Second response, correction to the first response.  

There was an error in my previous definition of "nextP" and it looks as
if the answer is 10 variables.

Here is the definition of the pattern of the polynomial as a function of
the number of variables in use:

nextP[n_] := 
 Total[Flatten[
   Table[(x[i] + signj x[j] + signk x[k] + signl x[l])^4, {i, 1, 
     n - 3}, {j, i + 1, n - 2}, {k, j + 1, n - 1}, {l, k + 1, 
     n}, {signj, {-1, 1}}, {signk, {-1, 1}}, {signl, {-1, 1}}]]]

We search for reducible polynomials of this form and find that it is
reducible if there are 10 variables:

In[72]:= IrreduciblePolynomialQ[nextP[#]] & /@ Range[5, 10]

Out[72]= {True, True, True, True, True, False}

And we factor it immediately to the desired form:

In[70]:= Factor[nextP[10]]

Out[70]= 672 (x[1]^2 + x[2]^2 + x[3]^2 + x[4]^2 + x[5]^2 + x[6]^2 + 
   x[7]^2 + x[8]^2 + x[9]^2 + x[10]^2)^2

Noting that your formula also is valid with one variable:

{x[1]^2)^2 == x[1]^4

We have identities of your form for

1, 3, 7, 10 variables

with coefficients

1, 6, 60, 672

Feeling brave we extend the pattern to one more term in each of the sums
and guess that it will factor with 13 variables

anotherP[n_] := 
 Total[Flatten[
   Table[(x[i] + signj x[j] + signk x[k] + signl x[l] + 
      signm x[m])^4, {i, 1, n - 4}, {j, i + 1, n - 3}, {k, j + 1, 
     n - 2}, {l, k + 1, n - 1}, {m, l + 1, 
     n}, {signj, {-1, 1}}, {signk, {-1, 1}}, {signl, {-1, 
      1}}, {signm, {-1, 1}}]]]

And it works::

In[74]:= IrreduciblePolynomialQ[anotherP[13]]

Out[74]= False

So does the desired factorizaton:

In[75]:= Factor[anotherP[13]]

Out[75]= 7920 (x[1]^2 + x[2]^2 + x[3]^2 + x[4]^2 + x[5]^2 + x[6]^2 + 
   x[7]^2 + x[8]^2 + x[9]^2 + x[10]^2 + x[11]^2 + x[12]^2 + x[13]^2)^2

Now our sequence has 

1,2,7,10,13 variables

Coefficients of 1,6,60,672, and 7920

I haven't thought of a clever way to build these polynomials, but my
guess is that your conjecture is true for 16, 19, ... variables.  The
sequence of coefficients is not in the encyclopedia
(http://www.research.att.com/~njas/sequences/index.html?q=1%2C+6%2C+60%2C+672%2C+7290&language=english&go=Search) 
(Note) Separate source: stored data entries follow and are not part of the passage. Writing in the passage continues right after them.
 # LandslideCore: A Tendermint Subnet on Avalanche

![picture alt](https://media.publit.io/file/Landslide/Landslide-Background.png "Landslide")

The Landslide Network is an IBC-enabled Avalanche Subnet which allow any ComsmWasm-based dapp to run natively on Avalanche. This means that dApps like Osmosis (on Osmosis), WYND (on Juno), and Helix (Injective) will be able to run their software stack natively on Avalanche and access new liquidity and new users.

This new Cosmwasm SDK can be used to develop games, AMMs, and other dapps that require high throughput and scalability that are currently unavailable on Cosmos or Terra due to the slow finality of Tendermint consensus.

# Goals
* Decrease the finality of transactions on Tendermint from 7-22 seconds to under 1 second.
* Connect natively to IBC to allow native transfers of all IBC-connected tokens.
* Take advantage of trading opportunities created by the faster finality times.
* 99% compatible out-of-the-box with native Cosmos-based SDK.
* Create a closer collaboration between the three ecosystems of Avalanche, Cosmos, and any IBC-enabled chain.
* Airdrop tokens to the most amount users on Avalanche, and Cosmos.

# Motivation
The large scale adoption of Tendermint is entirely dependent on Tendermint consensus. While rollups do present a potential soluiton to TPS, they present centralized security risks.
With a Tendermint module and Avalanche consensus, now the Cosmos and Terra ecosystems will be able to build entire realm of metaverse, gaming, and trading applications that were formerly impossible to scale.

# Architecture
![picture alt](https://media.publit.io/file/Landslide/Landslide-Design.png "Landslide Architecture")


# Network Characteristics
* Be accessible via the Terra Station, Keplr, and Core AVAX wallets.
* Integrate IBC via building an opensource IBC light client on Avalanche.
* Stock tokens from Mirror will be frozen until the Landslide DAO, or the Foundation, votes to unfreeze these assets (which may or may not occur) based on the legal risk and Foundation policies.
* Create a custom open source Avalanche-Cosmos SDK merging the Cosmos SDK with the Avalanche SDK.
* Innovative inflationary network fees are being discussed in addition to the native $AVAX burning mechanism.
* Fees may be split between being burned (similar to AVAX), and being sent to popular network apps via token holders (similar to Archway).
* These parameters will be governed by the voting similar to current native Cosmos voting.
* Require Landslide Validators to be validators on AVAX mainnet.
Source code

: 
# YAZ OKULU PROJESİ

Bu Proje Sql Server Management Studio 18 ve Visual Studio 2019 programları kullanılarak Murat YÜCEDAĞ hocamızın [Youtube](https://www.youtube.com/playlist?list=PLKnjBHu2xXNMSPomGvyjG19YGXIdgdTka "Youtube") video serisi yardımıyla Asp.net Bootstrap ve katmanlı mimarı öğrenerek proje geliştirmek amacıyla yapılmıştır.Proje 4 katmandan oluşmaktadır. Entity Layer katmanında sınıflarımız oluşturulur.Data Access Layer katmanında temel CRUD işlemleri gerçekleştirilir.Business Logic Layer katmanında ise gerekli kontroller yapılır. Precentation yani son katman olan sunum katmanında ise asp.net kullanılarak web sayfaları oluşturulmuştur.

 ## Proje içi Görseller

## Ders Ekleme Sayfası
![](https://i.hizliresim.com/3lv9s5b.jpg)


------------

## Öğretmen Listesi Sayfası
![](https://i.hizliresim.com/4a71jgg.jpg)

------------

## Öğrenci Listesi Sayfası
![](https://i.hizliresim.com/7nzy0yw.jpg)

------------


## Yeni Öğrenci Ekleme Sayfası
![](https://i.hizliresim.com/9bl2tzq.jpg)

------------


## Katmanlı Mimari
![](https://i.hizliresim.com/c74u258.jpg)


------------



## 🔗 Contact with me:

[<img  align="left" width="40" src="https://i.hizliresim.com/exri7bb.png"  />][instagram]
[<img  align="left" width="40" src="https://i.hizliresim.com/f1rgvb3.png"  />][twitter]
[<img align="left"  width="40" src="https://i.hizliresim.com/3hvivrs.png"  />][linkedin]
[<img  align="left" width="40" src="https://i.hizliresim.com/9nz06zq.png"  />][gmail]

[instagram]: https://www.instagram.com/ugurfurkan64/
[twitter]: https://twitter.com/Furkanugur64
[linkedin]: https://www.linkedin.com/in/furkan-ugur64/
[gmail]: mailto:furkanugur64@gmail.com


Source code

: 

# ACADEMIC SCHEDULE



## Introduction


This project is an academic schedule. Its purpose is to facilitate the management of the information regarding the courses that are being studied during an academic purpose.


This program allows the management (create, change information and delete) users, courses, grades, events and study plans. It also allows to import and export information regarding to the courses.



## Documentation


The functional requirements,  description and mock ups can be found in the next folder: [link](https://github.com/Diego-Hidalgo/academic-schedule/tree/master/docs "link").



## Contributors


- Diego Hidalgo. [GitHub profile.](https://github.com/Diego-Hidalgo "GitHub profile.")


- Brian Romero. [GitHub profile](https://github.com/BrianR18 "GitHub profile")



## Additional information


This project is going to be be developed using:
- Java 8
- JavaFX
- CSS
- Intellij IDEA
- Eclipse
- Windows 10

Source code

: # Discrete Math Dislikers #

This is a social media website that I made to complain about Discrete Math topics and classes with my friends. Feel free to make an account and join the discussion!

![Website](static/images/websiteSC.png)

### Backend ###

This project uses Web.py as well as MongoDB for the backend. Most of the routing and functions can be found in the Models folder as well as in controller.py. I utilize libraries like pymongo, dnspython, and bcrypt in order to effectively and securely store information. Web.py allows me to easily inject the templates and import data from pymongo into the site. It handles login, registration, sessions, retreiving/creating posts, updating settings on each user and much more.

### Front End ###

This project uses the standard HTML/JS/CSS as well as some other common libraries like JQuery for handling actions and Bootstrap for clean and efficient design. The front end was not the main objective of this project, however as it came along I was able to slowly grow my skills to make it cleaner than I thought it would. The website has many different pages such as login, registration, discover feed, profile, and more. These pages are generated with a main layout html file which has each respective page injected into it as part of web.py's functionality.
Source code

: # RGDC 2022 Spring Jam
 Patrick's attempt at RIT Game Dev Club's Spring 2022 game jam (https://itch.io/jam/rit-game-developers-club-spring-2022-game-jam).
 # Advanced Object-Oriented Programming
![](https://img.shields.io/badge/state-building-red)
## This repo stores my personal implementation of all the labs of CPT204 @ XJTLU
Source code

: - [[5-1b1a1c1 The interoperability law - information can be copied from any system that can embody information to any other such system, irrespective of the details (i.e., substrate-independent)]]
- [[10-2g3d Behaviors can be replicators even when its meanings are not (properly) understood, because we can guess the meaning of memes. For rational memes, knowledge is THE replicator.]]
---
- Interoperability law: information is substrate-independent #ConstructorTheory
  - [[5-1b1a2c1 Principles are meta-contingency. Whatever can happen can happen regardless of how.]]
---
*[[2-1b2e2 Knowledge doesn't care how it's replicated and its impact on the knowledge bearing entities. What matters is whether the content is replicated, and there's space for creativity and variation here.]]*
But I couldn't resist doing anther with this result

In[87]:= yetAnotherP[n_] := 
 Total[Flatten[
   Table[(x[i] + signj x[j] + signk x[k] + signl x[l] + signm x[m] + 
      signp x[p])^4, {i, 1, n - 5}, {j, i + 1, n - 4}, {k, j + 1, 
     n - 3}, {l, k + 1, n - 2}, {m, l + 1, n - 1}, {p, m + 1, 
     n}, {signj, {-1, 1}}, {signk, {-1, 1}}, {signl, {-1, 
      1}}, {signm, {-1, 1}}, {signp, {-1, 1}}]]]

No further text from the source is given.